Task goal:
From the first line below to the last, reproduce the material exactly and leave out the images.
━━━━
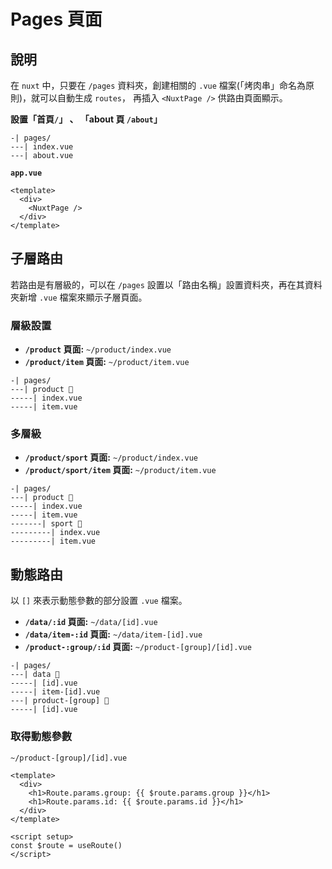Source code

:# Pages 頁面

## 說明

在 `nuxt` 中，只要在 `/pages` 資料夾，創建相關的 `.vue` 檔案(「烤肉串」命名為原則)，就可以自動生成 `routes`，
再插入 `<NuxtPage />` 供路由頁面顯示。

**設置「首頁`/`」 、 「about 頁 `/about`」**

```text
-| pages/
---| index.vue
---| about.vue
```

**`app.vue`**

```vue {3}
<template>
  <div>
    <NuxtPage />
  </div>
</template>
```

## 子層路由

若路由是有層級的，可以在 `/pages` 設置以「路由名稱」設置資料夾，再在其資料夾新增 `.vue` 檔案來顯示子層頁面。

### 層級設置

- **`/product` 頁面:** `~/product/index.vue`
- **`/product/item` 頁面:** `~/product/item.vue`

```text {2-4}
-| pages/
---| product 📂
-----| index.vue
-----| item.vue
```

### 多層級

- **`/product/sport` 頁面:** `~/product/index.vue`
- **`/product/sport/item` 頁面:** `~/product/item.vue`

```text {5-7}
-| pages/
---| product 📂
-----| index.vue
-----| item.vue
-------| sport 📂
---------| index.vue
---------| item.vue
```

## 動態路由

以 `[]` 來表示動態參數的部分設置 `.vue` 檔案。

- **`/data/:id` 頁面:** `~/data/[id].vue`
- **`/data/item-:id` 頁面:** `~/data/item-[id].vue`
- **`/product-:group/:id` 頁面:** `~/product-[group]/[id].vue`

```text
-| pages/
---| data 📂
-----| [id].vue
-----| item-[id].vue
---| product-[group] 📂
-----| [id].vue
```

### 取得動態參數

`~/product-[group]/[id].vue`

```vue {3-4}
<template>
  <div>
    <h1>Route.params.group: {{ $route.params.group }}</h1>
    <h1>Route.params.id: {{ $route.params.id }}</h1>
  </div>
</template>

<script setup>
const $route = useRoute()
</script>
```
━━━━
Output for this task:
Source code

:# Pages 頁面

## 說明

在 `nuxt` 中，只要在 `/pages` 資料夾，創建相關的 `.vue` 檔案(「烤肉串」命名為原則)，就可以自動生成 `routes`，
再插入 `<NuxtPage />` 供路由頁面顯示。

**設置「首頁`/`」 、 「about 頁 `/about`」**

```text
-| pages/
---| index.vue
---| about.vue
```

**`app.vue`**

```vue {3}
<template>
  <div>
    <NuxtPage />
  </div>
</template>
```

## 子層路由

若路由是有層級的，可以在 `/pages` 設置以「路由名稱」設置資料夾，再在其資料夾新增 `.vue` 檔案來顯示子層頁面。

### 層級設置

- **`/product` 頁面:** `~/product/index.vue`
- **`/product/item` 頁面:** `~/product/item.vue`

```text {2-4}
-| pages/
---| product 📂
-----| index.vue
-----| item.vue
```

### 多層級

- **`/product/sport` 頁面:** `~/product/index.vue`
- **`/product/sport/item` 頁面:** `~/product/item.vue`

```text {5-7}
-| pages/
---| product 📂
-----| index.vue
-----| item.vue
-------| sport 📂
---------| index.vue
---------| item.vue
```

## 動態路由

以 `[]` 來表示動態參數的部分設置 `.vue` 檔案。

- **`/data/:id` 頁面:** `~/data/[id].vue`
- **`/data/item-:id` 頁面:** `~/data/item-[id].vue`
- **`/product-:group/:id` 頁面:** `~/product-[group]/[id].vue`

```text
-| pages/
---| data 📂
-----| [id].vue
-----| item-[id].vue
---| product-[group] 📂
-----| [id].vue
```

### 取得動態參數

`~/product-[group]/[id].vue`

```vue {3-4}
<template>
  <div>
    <h1>Route.params.group: {{ $route.params.group }}</h1>
    <h1>Route.params.id: {{ $route.params.id }}</h1>
  </div>
</template>

<script setup>
const $route = useRoute()
</script>
```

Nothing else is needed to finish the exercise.